3ª etapa: Para organização dos dados coletados, foi realizada a identificação dos artigos pré-selecionados, essa etapa dedicada à análise criteriosa dos títulos das literaturas, resumos, objetivo do estudo e resultados. 4ª etapa: Aplicar os critérios de inclusão e exclusão na interpretação dos resultados, obedecendo os seguintes critérios: obras que estavam de acordo com a proposta temática entre os anos de 2019 a 2025, materiais disponíveis na íntegra e na língua portuguesa, sendo utilizado um total de 19 publicações. Todo esse processo ocorreu entre os meses de abril a junho de 2025.
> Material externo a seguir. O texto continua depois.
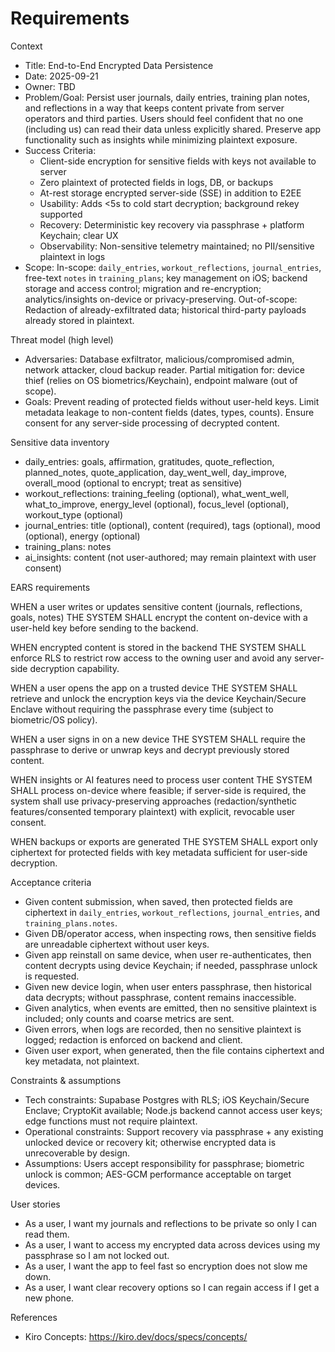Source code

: # Requirements

Context

- Title: End-to-End Encrypted Data Persistence
- Date: 2025-09-21
- Owner: TBD
- Problem/Goal: Persist user journals, daily entries, training plan notes, and reflections in a way that keeps content private from server operators and third parties. Users should feel confident that no one (including us) can read their data unless explicitly shared. Preserve app functionality such as insights while minimizing plaintext exposure.
- Success Criteria:
  - Client-side encryption for sensitive fields with keys not available to server
  - Zero plaintext of protected fields in logs, DB, or backups
  - At-rest storage encrypted server-side (SSE) in addition to E2EE
  - Usability: Adds <5s to cold start decryption; background rekey supported
  - Recovery: Deterministic key recovery via passphrase + platform Keychain; clear UX
  - Observability: Non-sensitive telemetry maintained; no PII/sensitive plaintext in logs
- Scope: In-scope: `daily_entries`, `workout_reflections`, `journal_entries`, free-text `notes` in `training_plans`; key management on iOS; backend storage and access control; migration and re-encryption; analytics/insights on-device or privacy-preserving. Out-of-scope: Redaction of already-exfiltrated data; historical third-party payloads already stored in plaintext.

Threat model (high level)

- Adversaries: Database exfiltrator, malicious/compromised admin, network attacker, cloud backup reader. Partial mitigation for: device thief (relies on OS biometrics/Keychain), endpoint malware (out of scope).
- Goals: Prevent reading of protected fields without user-held keys. Limit metadata leakage to non-content fields (dates, types, counts). Ensure consent for any server-side processing of decrypted content.

Sensitive data inventory

- daily_entries: goals, affirmation, gratitudes, quote_reflection, planned_notes, quote_application, day_went_well, day_improve, overall_mood (optional to encrypt; treat as sensitive)
- workout_reflections: training_feeling (optional), what_went_well, what_to_improve, energy_level (optional), focus_level (optional), workout_type (optional)
- journal_entries: title (optional), content (required), tags (optional), mood (optional), energy (optional)
- training_plans: notes
- ai_insights: content (not user-authored; may remain plaintext with user consent)

EARS requirements

WHEN a user writes or updates sensitive content (journals, reflections, goals, notes)
THE SYSTEM SHALL encrypt the content on-device with a user-held key before sending to the backend.

WHEN encrypted content is stored in the backend
THE SYSTEM SHALL enforce RLS to restrict row access to the owning user and avoid any server-side decryption capability.

WHEN a user opens the app on a trusted device
THE SYSTEM SHALL retrieve and unlock the encryption keys via the device Keychain/Secure Enclave without requiring the passphrase every time (subject to biometric/OS policy).

WHEN a user signs in on a new device
THE SYSTEM SHALL require the passphrase to derive or unwrap keys and decrypt previously stored content.

WHEN insights or AI features need to process user content
THE SYSTEM SHALL process on-device where feasible; if server-side is required, the system shall use privacy-preserving approaches (redaction/synthetic features/consented temporary plaintext) with explicit, revocable user consent.

WHEN backups or exports are generated
THE SYSTEM SHALL export only ciphertext for protected fields with key metadata sufficient for user-side decryption.

Acceptance criteria

- Given content submission, when saved, then protected fields are ciphertext in `daily_entries`, `workout_reflections`, `journal_entries`, and `training_plans.notes`.
- Given DB/operator access, when inspecting rows, then sensitive fields are unreadable ciphertext without user keys.
- Given app reinstall on same device, when user re-authenticates, then content decrypts using device Keychain; if needed, passphrase unlock is requested.
- Given new device login, when user enters passphrase, then historical data decrypts; without passphrase, content remains inaccessible.
- Given analytics, when events are emitted, then no sensitive plaintext is included; only counts and coarse metrics are sent.
- Given errors, when logs are recorded, then no sensitive plaintext is logged; redaction is enforced on backend and client.
- Given user export, when generated, then the file contains ciphertext and key metadata, not plaintext.

Constraints & assumptions

- Tech constraints: Supabase Postgres with RLS; iOS Keychain/Secure Enclave; CryptoKit available; Node.js backend cannot access user keys; edge functions must not require plaintext.
- Operational constraints: Support recovery via passphrase + any existing unlocked device or recovery kit; otherwise encrypted data is unrecoverable by design.
- Assumptions: Users accept responsibility for passphrase; biometric unlock is common; AES-GCM performance acceptable on target devices.

User stories

- As a user, I want my journals and reflections to be private so only I can read them.
- As a user, I want to access my encrypted data across devices using my passphrase so I am not locked out.
- As a user, I want the app to feel fast so encryption does not slow me down.
- As a user, I want clear recovery options so I can regain access if I get a new phone.

References

- Kiro Concepts: https://kiro.dev/docs/specs/concepts/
Nesse sentido, foram excluídos 09 artigos com datas anteriores a 2019, que não estavam de acordo diretamente com o tema, assim como artigos duplicados, obras encontradas na língua inglesa ou que não apresentaram métodos de estudos adequados a pesquisa. 5ª etapa: Após a definição dos artigos selecionados, os dados foram organizados para apresentação e desenvolvimento do presente estudo através de uma releitura realizada em publicações já existentes na literatura.
3 RESULTADOS E DISCUSSÕES
3.1 COMPREENDENDO A SÍNDROME DE BURNOUT
Pascoal et al., (2021) define a Síndrome de Burnout como um transtorno que tem diversas implicações para a saúde do trabalhador, interferindo na vontade de trabalhar e promovendo o esgotamento profissional. O trabalhador torna-se menos ativo e produtivo, e poderá apresentar outros problemas de saúde.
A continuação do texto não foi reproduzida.